▶ [DIRECTIONS] Please find the lines in the following records that hold "protection", and copy them.

[Stored records]
··········

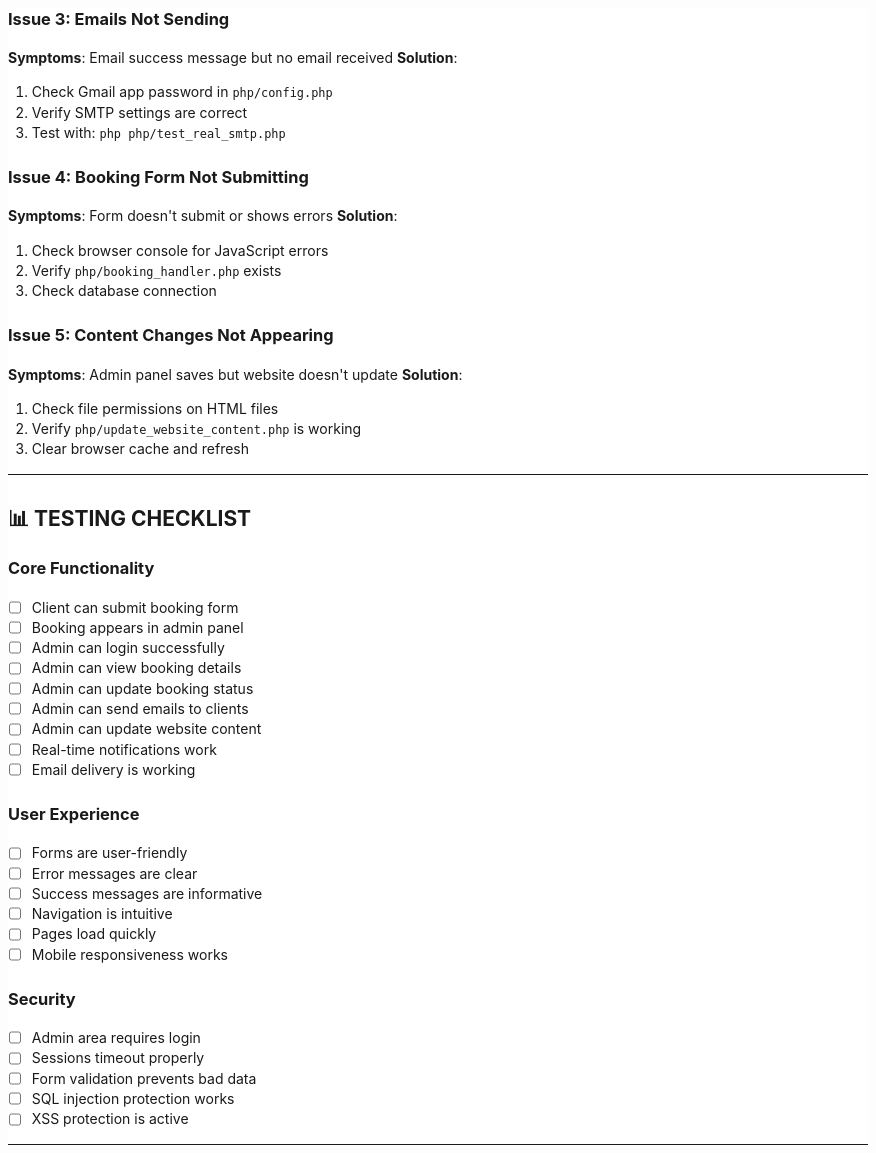 ### **Issue 3: Emails Not Sending**
**Symptoms**: Email success message but no email received
**Solution**:
1. Check Gmail app password in `php/config.php`
2. Verify SMTP settings are correct
3. Test with: `php php/test_real_smtp.php`

### **Issue 4: Booking Form Not Submitting**
**Symptoms**: Form doesn't submit or shows errors
**Solution**:
1. Check browser console for JavaScript errors
2. Verify `php/booking_handler.php` exists
3. Check database connection

### **Issue 5: Content Changes Not Appearing**
**Symptoms**: Admin panel saves but website doesn't update
**Solution**:
1. Check file permissions on HTML files
2. Verify `php/update_website_content.php` is working
3. Clear browser cache and refresh

---

## 📊 **TESTING CHECKLIST**

### **Core Functionality**
- [ ] Client can submit booking form
- [ ] Booking appears in admin panel
- [ ] Admin can login successfully
- [ ] Admin can view booking details
- [ ] Admin can update booking status
- [ ] Admin can send emails to clients
- [ ] Admin can update website content
- [ ] Real-time notifications work
- [ ] Email delivery is working

### **User Experience**
- [ ] Forms are user-friendly
- [ ] Error messages are clear
- [ ] Success messages are informative
- [ ] Navigation is intuitive
- [ ] Pages load quickly
- [ ] Mobile responsiveness works

### **Security**
- [ ] Admin area requires login
- [ ] Sessions timeout properly
- [ ] Form validation prevents bad data
- [ ] SQL injection protection works
- [ ] XSS protection is active

---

··········

▶ [SOLVED PROBLEM]
- [ ] SQL injection protection works
- [ ] XSS protection is active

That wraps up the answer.